Seanad debates

Wednesday, 21 February 2007

Health Service Reform: Statements

 

12:00 pm

Photo of Mary HarneyMary Harney (Dublin Mid West, Progressive Democrats)

The topic for discussion this afternoon is the health reform agenda. The words "health reform" are meaningless to most people. Essentially health reform concerns improving services to patients in all areas of the health system, including at hospital level, in the disability sector, in the mental health area and in acute hospitals. The journey the Government has begun of reforming the administrative and management system in the health service with the establishment of the HSE, the amalgamation of all the health boards and many other organisations — in all more than 50 organisations were submerged into the new organisation known as the Health Service Executive — is but a means to delivering better health care services for patients.

In the past decade we have increased the funding of health care by fourfold. This year's current expenditure on the provision of health care services will be just under €15 billion and we will spend more than €500 million on capital services. On capital investment in health, along with Norway, we are at the top of the league in the OECD, spending as we do in excess of €500 million this year. In 1997 expenditure on health was 15% below the OECD average. By 2003 we had gone to more than 17% above the OECD average and no country in the world has ever increased its expenditure on public health at the rate at which we have done in the past decade. As we invest that money people are entitled to ask whether we are getting the value for that investment, whether we are getting the outcomes for patients and whether we are getting the services. Clearly investment on its own, without reform and without changing the way we do business will not change the outcomes we all expect for patients.
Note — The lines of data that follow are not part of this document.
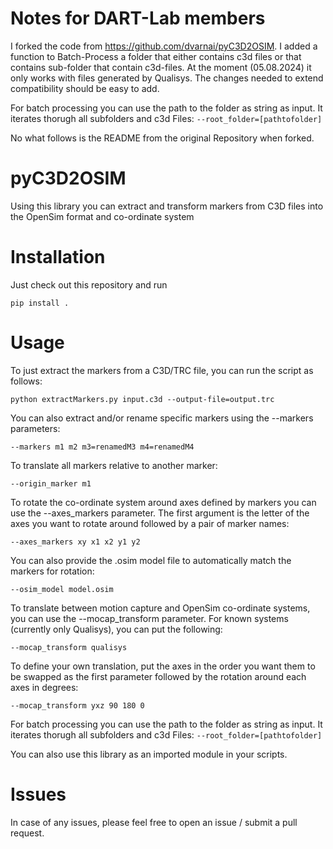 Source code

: # Notes for DART-Lab members
I forked the code from https://github.com/dvarnai/pyC3D2OSIM. I added a function to Batch-Process a folder that either contains c3d files or that contains sub-folder that contain c3d-files.
At the moment (05.08.2024) it only works with files generated by Qualisys. The changes needed to extend compatibility should be easy to add.

For batch processing you can use the path to the folder as string as input. It iterates thorugh all subfolders and c3d Files:
`--root_folder=[pathtofolder]`

No what follows is the README from the original Repository when forked.

# pyC3D2OSIM 

Using this library you can extract and transform markers from C3D files into the OpenSim format and co-ordinate system

# Installation

Just check out this repository and run

`pip install .`

# Usage

To just extract the markers from a C3D/TRC file, you can run the script as follows:

`python extractMarkers.py input.c3d --output-file=output.trc`

You can also extract and/or rename specific markers using the --markers parameters:

`--markers m1 m2 m3=renamedM3 m4=renamedM4`

To translate all markers relative to another marker:

`--origin_marker m1`

To rotate the co-ordinate system around axes defined by markers you can use the --axes_markers parameter.
The first argument is the letter of the axes you want to rotate around followed by a pair of marker names:

`--axes_markers xy x1 x2 y1 y2`

You can also provide the .osim model file to automatically match the markers for rotation:

`--osim_model model.osim`

To translate between motion capture and OpenSim co-ordinate systems, you can use the --mocap_transform parameter.
For known systems (currently only Qualisys), you can put the following:

`--mocap_transform qualisys`

To define your own translation, put the axes in the order you want them to be swapped as the first parameter followed
by the rotation around each axes in degrees:

`--mocap_transform yxz 90 180 0`

For batch processing you can use the path to the folder as string as input. It iterates thorugh all subfolders and c3d Files:
`--root_folder=[pathtofolder]`

You can also use this library as an imported module in your scripts.

# Issues

In case of any issues, please feel free to open an issue / submit a pull request.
There have been considerable positive aspects in recent years. Since the cancer strategy was introduced we have employed more than 100 additional cancer consultants and 300 more specialist nurses. Mortality from cancer has been reduced by 15%, considerably ahead of the targets that were set, which is very encouraging. Clearly where we provide a world-class service in terms of the expertise and the manner in which we organise the service, we do well. Children's cancer services used to be provided in two hospitals in Dublin. Even though it may have been delivered in other hospitals around the country, essentially it was planned in two hospitals in Dublin, at Tallaght and Crumlin. That service was centralised into the hospital at Crumlin a number of years ago. Even though it is planned in Crumlin, much of the chemotherapy etc. can be delivered locally in approximately 15 or 16 other places. Ireland is top in the European Union in outcomes in children's cancer. That is not the case with other cancers because of the fragmentation of the service.

Much of what we are doing in health care is trying to bring best international practice to the provision of services. This can be extraordinarily controversial. For example we know from evidence internationally and from experts in Ireland that a woman receiving breast cancer surgery in a unit performing fewer than 100 procedures per year does not have the same outcome as a woman whose surgery is performed in a unit carrying out 100 procedures or more per year. In many places surgeons can perform as few as four or five breast cancer procedures in a year. From all the evidence from both home and abroad we know that does not give good outcomes and does not provide the service women are entitled to expect.

A number of months ago I established a group led by Professor Niall O'Higgins to make recommendations on symptomatic breast cancer to set standards. Those standards are due to be presented to me shortly and will be implemented across the country. The cancer control strategy that the Government endorsed less than a year ago and which is now the policy of the HSE is about ensuring that wherever in the country cancer services are provided, they are all provided to the same national standard which leads to the outcome everybody is entitled to expect.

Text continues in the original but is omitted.